# Lucid Dreaming > Attaining Lucidity > Wake Initiated Lucid Dreams (WILD) >  >  Your personal WILD lucid dreaming attaining experiences.

## RobiZ

So i'm trying the WILD every night now, when I feel relaxed enough. I am good at waking up in middle of night without alarms(I don't hear alarms in sleep, that is weird), whenever i want or need, so that's not the problem. The problem for me is that, when I wake up, i get on my back, and try to relax.

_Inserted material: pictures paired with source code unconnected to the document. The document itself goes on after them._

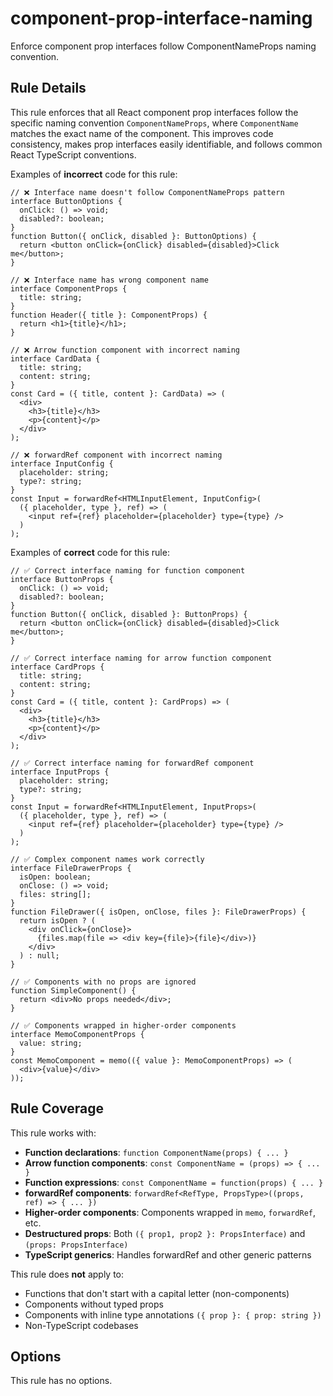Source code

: # component-prop-interface-naming

Enforce component prop interfaces follow ComponentNameProps naming convention.

## Rule Details

This rule enforces that all React component prop interfaces follow the specific naming convention `ComponentNameProps`, where `ComponentName` matches the exact name of the component. This improves code consistency, makes prop interfaces easily identifiable, and follows common React TypeScript conventions.

Examples of **incorrect** code for this rule:

```tsx
// ❌ Interface name doesn't follow ComponentNameProps pattern
interface ButtonOptions {
  onClick: () => void;
  disabled?: boolean;
}
function Button({ onClick, disabled }: ButtonOptions) {
  return <button onClick={onClick} disabled={disabled}>Click me</button>;
}

// ❌ Interface name has wrong component name
interface ComponentProps {
  title: string;
}
function Header({ title }: ComponentProps) {
  return <h1>{title}</h1>;
}

// ❌ Arrow function component with incorrect naming
interface CardData {
  title: string;
  content: string;
}
const Card = ({ title, content }: CardData) => (
  <div>
    <h3>{title}</h3>
    <p>{content}</p>
  </div>
);

// ❌ forwardRef component with incorrect naming
interface InputConfig {
  placeholder: string;
  type?: string;
}
const Input = forwardRef<HTMLInputElement, InputConfig>(
  ({ placeholder, type }, ref) => (
    <input ref={ref} placeholder={placeholder} type={type} />
  )
);
```

Examples of **correct** code for this rule:

```tsx
// ✅ Correct interface naming for function component
interface ButtonProps {
  onClick: () => void;
  disabled?: boolean;
}
function Button({ onClick, disabled }: ButtonProps) {
  return <button onClick={onClick} disabled={disabled}>Click me</button>;
}

// ✅ Correct interface naming for arrow function component
interface CardProps {
  title: string;
  content: string;
}
const Card = ({ title, content }: CardProps) => (
  <div>
    <h3>{title}</h3>
    <p>{content}</p>
  </div>
);

// ✅ Correct interface naming for forwardRef component
interface InputProps {
  placeholder: string;
  type?: string;
}
const Input = forwardRef<HTMLInputElement, InputProps>(
  ({ placeholder, type }, ref) => (
    <input ref={ref} placeholder={placeholder} type={type} />
  )
);

// ✅ Complex component names work correctly
interface FileDrawerProps {
  isOpen: boolean;
  onClose: () => void;
  files: string[];
}
function FileDrawer({ isOpen, onClose, files }: FileDrawerProps) {
  return isOpen ? (
    <div onClick={onClose}>
      {files.map(file => <div key={file}>{file}</div>)}
    </div>
  ) : null;
}

// ✅ Components with no props are ignored
function SimpleComponent() {
  return <div>No props needed</div>;
}

// ✅ Components wrapped in higher-order components
interface MemoComponentProps {
  value: string;
}
const MemoComponent = memo(({ value }: MemoComponentProps) => (
  <div>{value}</div>
));
```

## Rule Coverage

This rule works with:

- **Function declarations**: `function ComponentName(props) { ... }`
- **Arrow function components**: `const ComponentName = (props) => { ... }`
- **Function expressions**: `const ComponentName = function(props) { ... }`
- **forwardRef components**: `forwardRef<RefType, PropsType>((props, ref) => { ... })`
- **Higher-order components**: Components wrapped in `memo`, `forwardRef`, etc.
- **Destructured props**: Both `({ prop1, prop2 }: PropsInterface)` and `(props: PropsInterface)`
- **TypeScript generics**: Handles forwardRef and other generic patterns

This rule does **not** apply to:

- Functions that don't start with a capital letter (non-components)
- Components without typed props
- Components with inline type annotations `({ prop }: { prop: string })`
- Non-TypeScript codebases

## Options

This rule has no options.
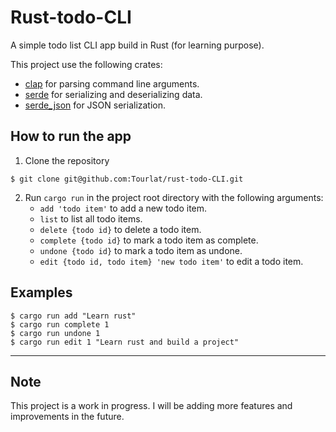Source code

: # Rust-todo-CLI
A simple todo list CLI app build in Rust (for learning purpose).

This project use the following crates:
- [clap](https://crates.io/crates/clap) for parsing command line arguments.
- [serde](https://crates.io/crates/serde) for serializing and deserializing data.
- [serde_json](https://crates.io/crates/serde_json) for JSON serialization.

## How to run the app

1. Clone the repository

```
$ git clone git@github.com:Tourlat/rust-todo-CLI.git
```

2. Run `cargo run` in the project root directory with the following arguments:
    - `add 'todo item'` to add a new todo item. 
    - `list` to list all todo items.
    - `delete {todo id}` to delete a todo item.
    - `complete {todo id}` to mark a todo item as complete.
    - `undone {todo id}` to mark a todo item as undone.
    - `edit {todo id, todo item} 'new todo item'` to edit a todo item.

## Examples
 
 ```
 $ cargo run add "Learn rust"
 $ cargo run complete 1
 $ cargo run undone 1
 $ cargo run edit 1 "Learn rust and build a project"
```

---
## Note

This project is a work in progress. I will be adding more features and improvements in the future.

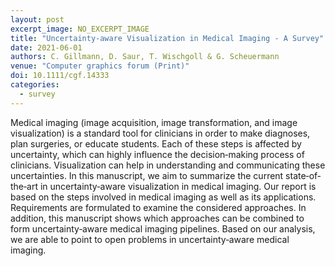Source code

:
 ```yaml
---
layout: post
excerpt_image: NO_EXCERPT_IMAGE
title: "Uncertainty‐aware Visualization in Medical Imaging ‐ A Survey"
date: 2021-06-01
authors: C. Gillmann, D. Saur, T. Wischgoll & G. Scheuermann
venue: "Computer graphics forum (Print)"
doi: 10.1111/cgf.14333
categories:
  - survey
---
```

Medical imaging (image acquisition, image transformation, and image visualization) is a standard tool for clinicians in order to make diagnoses, plan surgeries, or educate students. Each of these steps is affected by uncertainty, which can highly influence the decision‐making process of clinicians. Visualization can help in understanding and communicating these uncertainties. In this manuscript, we aim to summarize the current state‐of‐the‐art in uncertainty‐aware visualization in medical imaging. Our report is based on the steps involved in medical imaging as well as its applications. Requirements are formulated to examine the considered approaches. In addition, this manuscript shows which approaches can be combined to form uncertainty‐aware medical imaging pipelines. Based on our analysis, we are able to point to open problems in uncertainty‐aware medical imaging.
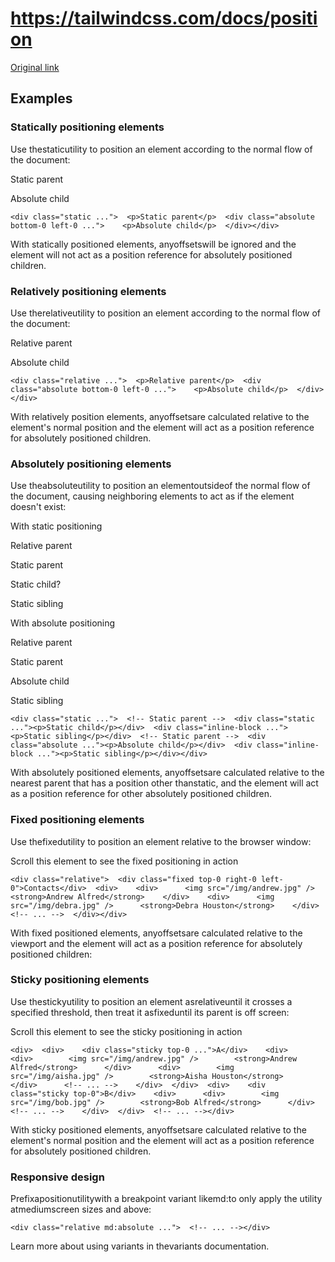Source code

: # https://tailwindcss.com/docs/position

[Original link](https://tailwindcss.com/docs/position)

## Examples

### Statically positioning elements

Use thestaticutility to position an element according to the normal flow of the document:

Static parent

Absolute child

```
<div class="static ...">  <p>Static parent</p>  <div class="absolute bottom-0 left-0 ...">    <p>Absolute child</p>  </div></div>
```

With statically positioned elements, anyoffsetswill be ignored and the element will not act as a position reference for absolutely positioned children.

### Relatively positioning elements

Use therelativeutility to position an element according to the normal flow of the document:

Relative parent

Absolute child

```
<div class="relative ...">  <p>Relative parent</p>  <div class="absolute bottom-0 left-0 ...">    <p>Absolute child</p>  </div></div>
```

With relatively position elements, anyoffsetsare calculated relative to the element's normal position and the element will act as a position reference for absolutely positioned children.

### Absolutely positioning elements

Use theabsoluteutility to position an elementoutsideof the normal flow of the document, causing neighboring elements to act as if the element doesn't exist:

With static positioning

Relative parent

Static parent

Static child?

Static sibling

With absolute positioning

Relative parent

Static parent

Absolute child

Static sibling

```
<div class="static ...">  <!-- Static parent -->  <div class="static ..."><p>Static child</p></div>  <div class="inline-block ..."><p>Static sibling</p></div>  <!-- Static parent -->  <div class="absolute ..."><p>Absolute child</p></div>  <div class="inline-block ..."><p>Static sibling</p></div></div>
```

With absolutely positioned elements, anyoffsetsare calculated relative to the nearest parent that has a position other thanstatic, and the element will act as a position reference for other absolutely positioned children.

### Fixed positioning elements

Use thefixedutility to position an element relative to the browser window:

Scroll this element to see the fixed positioning in action

```
<div class="relative">  <div class="fixed top-0 right-0 left-0">Contacts</div>  <div>    <div>      <img src="/img/andrew.jpg" />      <strong>Andrew Alfred</strong>    </div>    <div>      <img src="/img/debra.jpg" />      <strong>Debra Houston</strong>    </div>    <!-- ... -->  </div></div>
```

With fixed positioned elements, anyoffsetsare calculated relative to the viewport and the element will act as a position reference for absolutely positioned children:

### Sticky positioning elements

Use thestickyutility to position an element asrelativeuntil it crosses a specified threshold, then treat it asfixeduntil its parent is off screen:

Scroll this element to see the sticky positioning in action

```
<div>  <div>    <div class="sticky top-0 ...">A</div>    <div>      <div>        <img src="/img/andrew.jpg" />        <strong>Andrew Alfred</strong>      </div>      <div>        <img src="/img/aisha.jpg" />        <strong>Aisha Houston</strong>      </div>      <!-- ... -->    </div>  </div>  <div>    <div class="sticky top-0">B</div>    <div>      <div>        <img src="/img/bob.jpg" />        <strong>Bob Alfred</strong>      </div>      <!-- ... -->    </div>  </div>  <!-- ... --></div>
```

With sticky positioned elements, anyoffsetsare calculated relative to the element's normal position and the element will act as a position reference for absolutely positioned children.

### Responsive design

Prefixapositionutilitywith a breakpoint variant likemd:to only apply the utility atmediumscreen sizes and above:

```
<div class="relative md:absolute ...">  <!-- ... --></div>
```

Learn more about using variants in thevariants documentation.
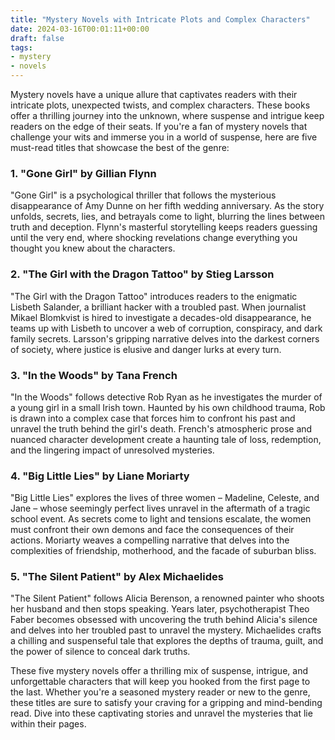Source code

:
 ```yaml
---
title: "Mystery Novels with Intricate Plots and Complex Characters"
date: 2024-03-16T00:01:11+00:00
draft: false
tags:
- mystery
- novels
---
```


Mystery novels have a unique allure that captivates readers with their intricate plots, unexpected twists, and complex characters. These books offer a thrilling journey into the unknown, where suspense and intrigue keep readers on the edge of their seats. If you're a fan of mystery novels that challenge your wits and immerse you in a world of suspense, here are five must-read titles that showcase the best of the genre:

### 1. "Gone Girl" by Gillian Flynn

"Gone Girl" is a psychological thriller that follows the mysterious disappearance of Amy Dunne on her fifth wedding anniversary. As the story unfolds, secrets, lies, and betrayals come to light, blurring the lines between truth and deception. Flynn's masterful storytelling keeps readers guessing until the very end, where shocking revelations change everything you thought you knew about the characters.

### 2. "The Girl with the Dragon Tattoo" by Stieg Larsson

"The Girl with the Dragon Tattoo" introduces readers to the enigmatic Lisbeth Salander, a brilliant hacker with a troubled past. When journalist Mikael Blomkvist is hired to investigate a decades-old disappearance, he teams up with Lisbeth to uncover a web of corruption, conspiracy, and dark family secrets. Larsson's gripping narrative delves into the darkest corners of society, where justice is elusive and danger lurks at every turn.

### 3. "In the Woods" by Tana French

"In the Woods" follows detective Rob Ryan as he investigates the murder of a young girl in a small Irish town. Haunted by his own childhood trauma, Rob is drawn into a complex case that forces him to confront his past and unravel the truth behind the girl's death. French's atmospheric prose and nuanced character development create a haunting tale of loss, redemption, and the lingering impact of unresolved mysteries.

### 4. "Big Little Lies" by Liane Moriarty

"Big Little Lies" explores the lives of three women – Madeline, Celeste, and Jane – whose seemingly perfect lives unravel in the aftermath of a tragic school event. As secrets come to light and tensions escalate, the women must confront their own demons and face the consequences of their actions. Moriarty weaves a compelling narrative that delves into the complexities of friendship, motherhood, and the facade of suburban bliss.

### 5. "The Silent Patient" by Alex Michaelides

"The Silent Patient" follows Alicia Berenson, a renowned painter who shoots her husband and then stops speaking. Years later, psychotherapist Theo Faber becomes obsessed with uncovering the truth behind Alicia's silence and delves into her troubled past to unravel the mystery. Michaelides crafts a chilling and suspenseful tale that explores the depths of trauma, guilt, and the power of silence to conceal dark truths.

These five mystery novels offer a thrilling mix of suspense, intrigue, and unforgettable characters that will keep you hooked from the first page to the last. Whether you're a seasoned mystery reader or new to the genre, these titles are sure to satisfy your craving for a gripping and mind-bending read. Dive into these captivating stories and unravel the mysteries that lie within their pages.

I never get to the point where my body gets asleep faster than my mind and enters SP or my mind just enters the dream.
*So maybe you guys could discuss, what should I do, what you do, your personal wild experiences and any general tips while trying this.*
So far I've only got about 2 good semi-lucid dreams by MILD and DILD, but I want to do it by entering the lucid dream while already conscious.

----------


## PKJacker

I also have that happen where its impossible for my body to fall asleep before my mind.

What I did to make up for that is to skip WBTB completely and instead when I wake up in the end of a rem cycle I'll immediately start thinking about something to keep my mind occupied and basically go back to sleep still thinking that thought and I'll be in a dream.

So far it had worked like a charm, haven't tried any other method since.

----------


## Maxis

Just a few notes I'll make.

Firstly: common misconception that SP is required for WILD. It's not. The goal isn't SP either. SP happens when you're already in REM, so it should very seldom happen during a WILD attempt. Don't try to go for SP, just try to go for a lucid dream.

Secondly: it's not required to sleep on your back for WILD. In fact, I recommend sleeping in your comfortable preferable sleeping position (if you find you fall asleep doing this, go for second most comfortable), since for whatever reason it just seems to work best for some.

I'm not sure if the problem is that you're falling asleep or staying awake, but the trick is to find the right balance between both. If you fall asleep too quickly, try doing some math problems in your head, or something else stimulating. If you're staying awake, do some relaxation techniques, like focusing on your breathing or thinking of a peaceful place.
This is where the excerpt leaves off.